Drugs can help but at the end of the day you have to manage your days and your time so you do not get overtired. Ann Romney has said she copes very well with a mixture of Eastern and Western medicines -- and she looks great. But who knows what the real story is? Recently I was sitting in my office with Scott Johnson, the CEO and founder of the Myelin Repair Foundation -- a non-profit organization looking at alternative treatments for the disease. Johnson has had MS for 36 years and told me "MS is a secret disease. Far more people have it than is documented." In other words they prefer to struggle privately than broadcast it.
Ward continues:
That Ann Romney even appears on the campaign trail with her husband, let alone supported him to run for president -- not once, but twice -- speaks volumes about her courage and utter selflessness. I have also noticed how little she talks about herself, her own battles both with MS and with breast cancer. When she's up there, it's all about Mitt.

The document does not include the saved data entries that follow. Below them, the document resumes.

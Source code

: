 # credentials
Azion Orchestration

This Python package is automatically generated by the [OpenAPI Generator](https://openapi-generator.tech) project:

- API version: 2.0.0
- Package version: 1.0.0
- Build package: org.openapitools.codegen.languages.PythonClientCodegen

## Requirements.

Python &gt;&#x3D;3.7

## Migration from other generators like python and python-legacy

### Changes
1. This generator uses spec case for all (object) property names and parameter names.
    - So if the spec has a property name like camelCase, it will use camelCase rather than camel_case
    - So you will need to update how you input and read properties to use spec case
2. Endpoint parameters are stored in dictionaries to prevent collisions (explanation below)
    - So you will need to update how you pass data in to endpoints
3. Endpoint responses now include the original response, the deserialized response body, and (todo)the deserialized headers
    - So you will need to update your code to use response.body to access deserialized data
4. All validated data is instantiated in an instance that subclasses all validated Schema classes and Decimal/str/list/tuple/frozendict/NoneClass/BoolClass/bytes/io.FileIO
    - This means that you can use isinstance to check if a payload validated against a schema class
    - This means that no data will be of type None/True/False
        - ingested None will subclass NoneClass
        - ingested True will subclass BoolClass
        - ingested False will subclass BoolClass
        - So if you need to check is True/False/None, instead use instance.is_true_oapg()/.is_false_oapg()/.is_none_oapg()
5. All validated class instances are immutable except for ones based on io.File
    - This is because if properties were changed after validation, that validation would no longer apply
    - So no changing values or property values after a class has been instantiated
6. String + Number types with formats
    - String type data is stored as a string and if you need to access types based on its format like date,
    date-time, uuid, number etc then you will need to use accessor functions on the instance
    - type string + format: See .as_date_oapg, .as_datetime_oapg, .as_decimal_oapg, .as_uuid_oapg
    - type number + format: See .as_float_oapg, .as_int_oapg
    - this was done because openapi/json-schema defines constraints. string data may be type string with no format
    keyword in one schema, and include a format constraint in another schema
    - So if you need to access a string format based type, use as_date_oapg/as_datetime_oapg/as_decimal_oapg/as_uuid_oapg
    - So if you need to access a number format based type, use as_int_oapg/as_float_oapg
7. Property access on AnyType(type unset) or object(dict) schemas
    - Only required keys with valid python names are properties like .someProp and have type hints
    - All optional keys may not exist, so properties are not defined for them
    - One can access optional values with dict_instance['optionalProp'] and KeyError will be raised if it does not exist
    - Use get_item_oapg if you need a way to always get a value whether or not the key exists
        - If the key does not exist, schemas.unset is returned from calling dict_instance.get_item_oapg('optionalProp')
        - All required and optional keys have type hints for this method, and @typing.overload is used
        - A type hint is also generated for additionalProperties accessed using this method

I don't care what your politics are, but to attack someone who suffers from a debilitating chronic illness -- and has also battled breast cancer -- because they are rich and unrepresentative of women who work? What is that?
I don’t know anything about Vicky Ward’s politics. It doesn’t matter. Her visceral reaction to Hilary Rosen’s contempt tells us why the Obama campaign is frantically trying to distance itself from her.
There’s another, more profound reason why this might be a “turning point” in the campaign.
Althouse explained that Rosen had: “let the mask slip.” Which mask might that be? It would be the mask covering the cynical manipulation of voting groups.
She continued:
The Democrats don't really believe anything. They're just working on various voting blocs. They started this "war on women" theme, but it was a means to an end. Women were out there, so numerous, so richly exploitable. The campaign made its move. And then... the slip.
1 comment:
My read on this is that the Obama campaign is in search of a theme. I'm certain they have focused group tested all of these issues (war on women, buffet rule, greedy wall street, etc) and have not found a silver bullet to campaign on. So rather than campaign on the issues driving voters they are looking for something else, anything else to make central to the campaign.
These various issues are being test run now, early in the campaign in the hopes that one of these faux issue will gain traction.